Within hours of arriving at the Shuttle Landing Facility at Kennedy Space Center, the 11 pallets of Mars 2020 spacecraft will be transported to the same spacecraft processing facility that in 2011 handled NASA’s Curiosity rover, which is currently exploring Mars’ Gale Crater. Later this week, the Mars 2020 assembly, test and launch operations team will begin testing the components to assess their health following the cross-country flight.

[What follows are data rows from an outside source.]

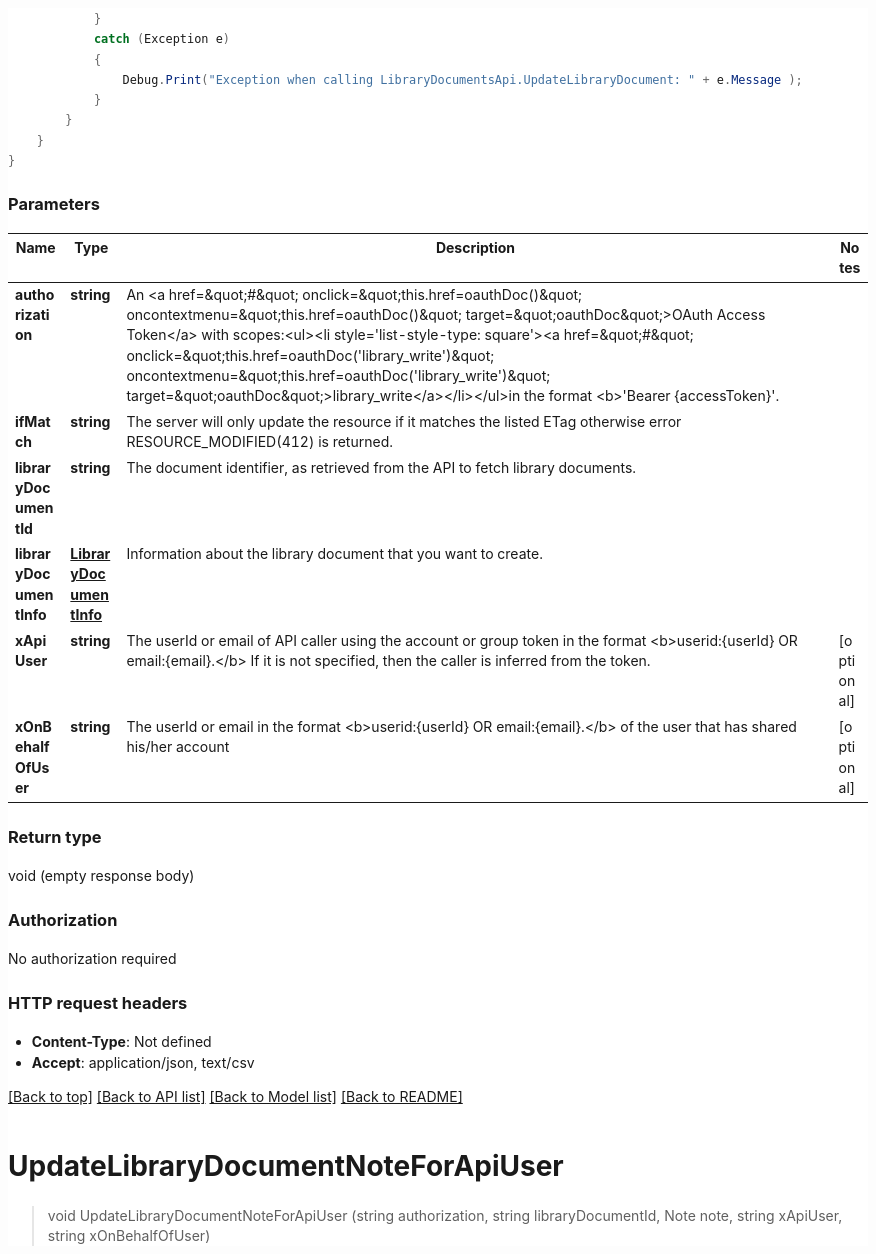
 ```csharp
            }
            catch (Exception e)
            {
                Debug.Print("Exception when calling LibraryDocumentsApi.UpdateLibraryDocument: " + e.Message );
            }
        }
    }
}
```

### Parameters

Name | Type | Description  | Notes
------------- | ------------- | ------------- | -------------
 **authorization** | **string**| An &lt;a href&#x3D;\&quot;#\&quot; onclick&#x3D;\&quot;this.href&#x3D;oauthDoc()\&quot; oncontextmenu&#x3D;\&quot;this.href&#x3D;oauthDoc()\&quot; target&#x3D;\&quot;oauthDoc\&quot;&gt;OAuth Access Token&lt;/a&gt; with scopes:&lt;ul&gt;&lt;li style&#x3D;&#39;list-style-type: square&#39;&gt;&lt;a href&#x3D;\&quot;#\&quot; onclick&#x3D;\&quot;this.href&#x3D;oauthDoc(&#39;library_write&#39;)\&quot; oncontextmenu&#x3D;\&quot;this.href&#x3D;oauthDoc(&#39;library_write&#39;)\&quot; target&#x3D;\&quot;oauthDoc\&quot;&gt;library_write&lt;/a&gt;&lt;/li&gt;&lt;/ul&gt;in the format &lt;b&gt;&#39;Bearer {accessToken}&#39;. | 
 **ifMatch** | **string**| The server will only update the resource if it matches the listed ETag otherwise error RESOURCE_MODIFIED(412) is returned. | 
 **libraryDocumentId** | **string**| The document identifier, as retrieved from the API to fetch library documents. | 
 **libraryDocumentInfo** | [**LibraryDocumentInfo**](LibraryDocumentInfo.md)| Information about the library document that you want to create. | 
 **xApiUser** | **string**| The userId or email of API caller using the account or group token in the format &lt;b&gt;userid:{userId} OR email:{email}.&lt;/b&gt; If it is not specified, then the caller is inferred from the token. | [optional] 
 **xOnBehalfOfUser** | **string**| The userId or email in the format &lt;b&gt;userid:{userId} OR email:{email}.&lt;/b&gt; of the user that has shared his/her account | [optional] 

### Return type

void (empty response body)

### Authorization

No authorization required

### HTTP request headers

 - **Content-Type**: Not defined
 - **Accept**: application/json, text/csv

[[Back to top]](#) [[Back to API list]](../README.md#documentation-for-api-endpoints) [[Back to Model list]](../README.md#documentation-for-models) [[Back to README]](../README.md)

<a name="updatelibrarydocumentnoteforapiuser"></a>
# **UpdateLibraryDocumentNoteForApiUser**
> void UpdateLibraryDocumentNoteForApiUser (string authorization, string libraryDocumentId, Note note, string xApiUser, string xOnBehalfOfUser)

After months of final assembly and additional testing, Mars 2020 should be enclosed in its aeroshell for the final time in late June. It will be delivered to Cape Canaveral Air Force Station’s Launch Complex 41 to be integrated with the United Launch Alliance Atlas V rocket that will hurl it toward Jezero Crater in early July.
Mars 2020 will collect and store rock and soil samples in sealed tubes and will search for signs of past microbial life, characterize the planet’s climate and geology, and pave the way for human exploration. Subsequent missions, currently in the planning stages, will return to Jezero Crater, gather the samples collected by Mars 2020 and return them to Earth for the sort of in-depth study that only a full-size lab can provide.
JPL is building and will manage operations of the Mars 2020 rover for NASA. NASA’s Launch Services Program, based at the agency’s Kennedy Space Center in Florida, is responsible for launch management.